PROBLEM TO WORK ON |
Each entry has to be printed again exactly.

SOURCE RECORDS |
----

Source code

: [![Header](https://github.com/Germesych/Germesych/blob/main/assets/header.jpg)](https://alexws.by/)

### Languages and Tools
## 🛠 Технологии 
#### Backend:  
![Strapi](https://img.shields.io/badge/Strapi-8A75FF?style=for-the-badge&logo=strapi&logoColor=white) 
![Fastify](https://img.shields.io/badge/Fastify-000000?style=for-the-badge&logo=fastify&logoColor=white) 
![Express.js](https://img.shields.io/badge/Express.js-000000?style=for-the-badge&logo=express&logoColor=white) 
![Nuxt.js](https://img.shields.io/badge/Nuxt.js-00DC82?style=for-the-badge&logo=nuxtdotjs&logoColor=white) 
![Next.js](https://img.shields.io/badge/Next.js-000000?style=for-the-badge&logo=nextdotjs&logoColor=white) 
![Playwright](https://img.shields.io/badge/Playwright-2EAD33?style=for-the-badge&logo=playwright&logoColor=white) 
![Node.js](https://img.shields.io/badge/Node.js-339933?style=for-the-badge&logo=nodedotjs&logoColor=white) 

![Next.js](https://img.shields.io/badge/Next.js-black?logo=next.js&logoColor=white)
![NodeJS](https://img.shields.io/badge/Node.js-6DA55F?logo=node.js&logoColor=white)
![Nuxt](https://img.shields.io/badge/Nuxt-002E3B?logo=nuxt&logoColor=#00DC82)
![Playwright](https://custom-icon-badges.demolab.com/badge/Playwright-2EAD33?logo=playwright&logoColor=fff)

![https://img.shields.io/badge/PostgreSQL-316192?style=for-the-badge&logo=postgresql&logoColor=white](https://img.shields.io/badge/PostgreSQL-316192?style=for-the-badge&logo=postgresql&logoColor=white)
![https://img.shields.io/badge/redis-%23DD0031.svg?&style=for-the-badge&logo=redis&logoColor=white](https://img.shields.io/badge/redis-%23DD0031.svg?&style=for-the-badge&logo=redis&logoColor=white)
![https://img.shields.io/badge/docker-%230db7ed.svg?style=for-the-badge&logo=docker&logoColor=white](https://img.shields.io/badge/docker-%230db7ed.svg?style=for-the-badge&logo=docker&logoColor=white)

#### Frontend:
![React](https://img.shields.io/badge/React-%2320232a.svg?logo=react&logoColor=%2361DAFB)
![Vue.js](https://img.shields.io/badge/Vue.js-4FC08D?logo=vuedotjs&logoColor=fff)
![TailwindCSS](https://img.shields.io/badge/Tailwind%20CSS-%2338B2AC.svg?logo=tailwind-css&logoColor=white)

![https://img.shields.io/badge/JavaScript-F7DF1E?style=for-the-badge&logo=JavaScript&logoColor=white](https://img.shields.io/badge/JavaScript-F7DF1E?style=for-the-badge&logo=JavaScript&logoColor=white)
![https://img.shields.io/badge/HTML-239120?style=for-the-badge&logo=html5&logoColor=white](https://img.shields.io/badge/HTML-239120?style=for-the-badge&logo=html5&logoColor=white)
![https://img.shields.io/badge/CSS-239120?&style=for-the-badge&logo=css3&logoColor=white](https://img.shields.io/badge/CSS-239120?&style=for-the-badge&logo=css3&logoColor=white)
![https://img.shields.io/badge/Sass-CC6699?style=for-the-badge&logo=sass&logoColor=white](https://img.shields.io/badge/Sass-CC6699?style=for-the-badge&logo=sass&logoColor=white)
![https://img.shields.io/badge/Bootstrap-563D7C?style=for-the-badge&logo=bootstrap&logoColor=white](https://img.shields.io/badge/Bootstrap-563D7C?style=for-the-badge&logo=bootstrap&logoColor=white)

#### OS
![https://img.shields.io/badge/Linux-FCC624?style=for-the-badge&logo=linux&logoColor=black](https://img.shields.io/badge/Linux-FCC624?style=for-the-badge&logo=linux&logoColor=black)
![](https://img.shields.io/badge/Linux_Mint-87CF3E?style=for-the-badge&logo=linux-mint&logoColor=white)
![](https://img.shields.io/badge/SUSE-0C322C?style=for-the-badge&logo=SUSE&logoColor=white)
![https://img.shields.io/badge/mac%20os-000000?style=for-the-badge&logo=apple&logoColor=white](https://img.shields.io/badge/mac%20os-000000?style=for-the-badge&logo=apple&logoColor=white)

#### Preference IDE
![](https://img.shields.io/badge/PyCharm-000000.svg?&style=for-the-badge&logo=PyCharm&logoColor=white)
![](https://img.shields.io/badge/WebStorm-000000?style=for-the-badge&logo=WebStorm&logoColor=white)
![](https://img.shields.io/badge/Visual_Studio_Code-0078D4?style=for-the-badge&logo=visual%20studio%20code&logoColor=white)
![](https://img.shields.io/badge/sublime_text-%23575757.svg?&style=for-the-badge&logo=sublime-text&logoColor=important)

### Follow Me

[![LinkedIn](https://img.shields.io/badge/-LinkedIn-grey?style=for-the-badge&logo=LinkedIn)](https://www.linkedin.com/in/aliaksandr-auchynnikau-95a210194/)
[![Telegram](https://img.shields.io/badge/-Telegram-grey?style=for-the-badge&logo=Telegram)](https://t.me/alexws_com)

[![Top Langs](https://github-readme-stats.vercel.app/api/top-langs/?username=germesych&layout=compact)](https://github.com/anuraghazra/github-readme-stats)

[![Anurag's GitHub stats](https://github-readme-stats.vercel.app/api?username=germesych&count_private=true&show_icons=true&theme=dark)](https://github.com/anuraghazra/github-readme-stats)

----

RESPONSE FOR THIS EXERCISE |
Source code

: [![Header](https://github.com/Germesych/Germesych/blob/main/assets/header.jpg)](https://alexws.by/)

### Languages and Tools
## 🛠 Технологии 
#### Backend:  
![Strapi](https://img.shields.io/badge/Strapi-8A75FF?style=for-the-badge&logo=strapi&logoColor=white) 
![Fastify](https://img.shields.io/badge/Fastify-000000?style=for-the-badge&logo=fastify&logoColor=white) 
![Express.js](https://img.shields.io/badge/Express.js-000000?style=for-the-badge&logo=express&logoColor=white) 
![Nuxt.js](https://img.shields.io/badge/Nuxt.js-00DC82?style=for-the-badge&logo=nuxtdotjs&logoColor=white) 
![Next.js](https://img.shields.io/badge/Next.js-000000?style=for-the-badge&logo=nextdotjs&logoColor=white) 
![Playwright](https://img.shields.io/badge/Playwright-2EAD33?style=for-the-badge&logo=playwright&logoColor=white) 
![Node.js](https://img.shields.io/badge/Node.js-339933?style=for-the-badge&logo=nodedotjs&logoColor=white) 

![Next.js](https://img.shields.io/badge/Next.js-black?logo=next.js&logoColor=white)
![NodeJS](https://img.shields.io/badge/Node.js-6DA55F?logo=node.js&logoColor=white)
![Nuxt](https://img.shields.io/badge/Nuxt-002E3B?logo=nuxt&logoColor=#00DC82)
![Playwright](https://custom-icon-badges.demolab.com/badge/Playwright-2EAD33?logo=playwright&logoColor=fff)

![https://img.shields.io/badge/PostgreSQL-316192?style=for-the-badge&logo=postgresql&logoColor=white](https://img.shields.io/badge/PostgreSQL-316192?style=for-the-badge&logo=postgresql&logoColor=white)
![https://img.shields.io/badge/redis-%23DD0031.svg?&style=for-the-badge&logo=redis&logoColor=white](https://img.shields.io/badge/redis-%23DD0031.svg?&style=for-the-badge&logo=redis&logoColor=white)
![https://img.shields.io/badge/docker-%230db7ed.svg?style=for-the-badge&logo=docker&logoColor=white](https://img.shields.io/badge/docker-%230db7ed.svg?style=for-the-badge&logo=docker&logoColor=white)

#### Frontend:
![React](https://img.shields.io/badge/React-%2320232a.svg?logo=react&logoColor=%2361DAFB)
![Vue.js](https://img.shields.io/badge/Vue.js-4FC08D?logo=vuedotjs&logoColor=fff)
![TailwindCSS](https://img.shields.io/badge/Tailwind%20CSS-%2338B2AC.svg?logo=tailwind-css&logoColor=white)

![https://img.shields.io/badge/JavaScript-F7DF1E?style=for-the-badge&logo=JavaScript&logoColor=white](https://img.shields.io/badge/JavaScript-F7DF1E?style=for-the-badge&logo=JavaScript&logoColor=white)
![https://img.shields.io/badge/HTML-239120?style=for-the-badge&logo=html5&logoColor=white](https://img.shields.io/badge/HTML-239120?style=for-the-badge&logo=html5&logoColor=white)
![https://img.shields.io/badge/CSS-239120?&style=for-the-badge&logo=css3&logoColor=white](https://img.shields.io/badge/CSS-239120?&style=for-the-badge&logo=css3&logoColor=white)
![https://img.shields.io/badge/Sass-CC6699?style=for-the-badge&logo=sass&logoColor=white](https://img.shields.io/badge/Sass-CC6699?style=for-the-badge&logo=sass&logoColor=white)
![https://img.shields.io/badge/Bootstrap-563D7C?style=for-the-badge&logo=bootstrap&logoColor=white](https://img.shields.io/badge/Bootstrap-563D7C?style=for-the-badge&logo=bootstrap&logoColor=white)

#### OS
![https://img.shields.io/badge/Linux-FCC624?style=for-the-badge&logo=linux&logoColor=black](https://img.shields.io/badge/Linux-FCC624?style=for-the-badge&logo=linux&logoColor=black)
![](https://img.shields.io/badge/Linux_Mint-87CF3E?style=for-the-badge&logo=linux-mint&logoColor=white)
![](https://img.shields.io/badge/SUSE-0C322C?style=for-the-badge&logo=SUSE&logoColor=white)
![https://img.shields.io/badge/mac%20os-000000?style=for-the-badge&logo=apple&logoColor=white](https://img.shields.io/badge/mac%20os-000000?style=for-the-badge&logo=apple&logoColor=white)

#### Preference IDE
![](https://img.shields.io/badge/PyCharm-000000.svg?&style=for-the-badge&logo=PyCharm&logoColor=white)
![](https://img.shields.io/badge/WebStorm-000000?style=for-the-badge&logo=WebStorm&logoColor=white)
![](https://img.shields.io/badge/Visual_Studio_Code-0078D4?style=for-the-badge&logo=visual%20studio%20code&logoColor=white)
![](https://img.shields.io/badge/sublime_text-%23575757.svg?&style=for-the-badge&logo=sublime-text&logoColor=important)

### Follow Me

[![LinkedIn](https://img.shields.io/badge/-LinkedIn-grey?style=for-the-badge&logo=LinkedIn)](https://www.linkedin.com/in/aliaksandr-auchynnikau-95a210194/)
[![Telegram](https://img.shields.io/badge/-Telegram-grey?style=for-the-badge&logo=Telegram)](https://t.me/alexws_com)

[![Top Langs](https://github-readme-stats.vercel.app/api/top-langs/?username=germesych&layout=compact)](https://github.com/anuraghazra/github-readme-stats)

[![Anurag's GitHub stats](https://github-readme-stats.vercel.app/api?username=germesych&count_private=true&show_icons=true&theme=dark)](https://github.com/anuraghazra/github-readme-stats)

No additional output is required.